BEGIN Information supplied

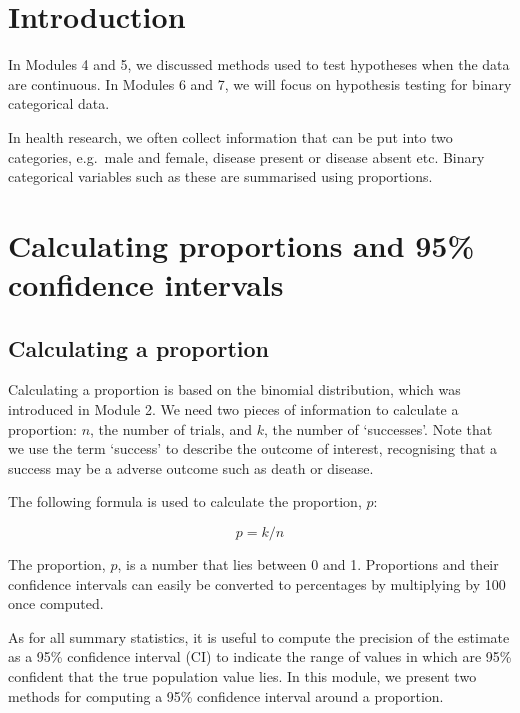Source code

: \documentclass[
]{memoir}
\begin{document}
\hypertarget{introduction-4}{%
\section{Introduction}\label{introduction-4}}

In Modules 4 and 5, we discussed methods used to test hypotheses when the data are continuous. In Modules 6 and 7, we will focus on hypothesis testing for binary categorical data.

In health research, we often collect information that can be put into two categories, e.g.~male and female, disease present or disease absent etc. Binary categorical variables such as these are summarised using proportions.

\hypertarget{calculating-proportions-and-95-confidence-intervals}{%
\section{Calculating proportions and 95\% confidence intervals}\label{calculating-proportions-and-95-confidence-intervals}}

\hypertarget{calculating-a-proportion}{%
\subsection{Calculating a proportion}\label{calculating-a-proportion}}

Calculating a proportion is based on the binomial distribution, which was introduced in Module 2. We need two pieces of information to calculate a proportion: \(n\), the number of trials, and \(k\), the number of `successes'. Note that we use the term `success' to describe the outcome of interest, recognising that a success may be a adverse outcome such as death or disease.

The following formula is used to calculate the proportion, \(p\):

\[ p = k / n \]

The proportion, \(p\), is a number that lies between 0 and 1. Proportions and their confidence intervals can easily be converted to percentages by multiplying by 100 once computed.

As for all summary statistics, it is useful to compute the precision of the estimate as a 95\% confidence interval (CI) to indicate the range of values in which are 95\% confident that the true population value lies. In this module, we present two methods for computing a 95\% confidence interval around a proportion.
\end{document}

END Information supplied

__Exercise description__.
Look for the string "categorical" in the listing above and copy every line holding it.

__Solution below__.
In Modules 4 and 5, we discussed methods used to test hypotheses when the data are continuous. In Modules 6 and 7, we will focus on hypothesis testing for binary categorical data.
In health research, we often collect information that can be put into two categories, e.g.~male and female, disease present or disease absent etc. Binary categorical variables such as these are summarised using proportions.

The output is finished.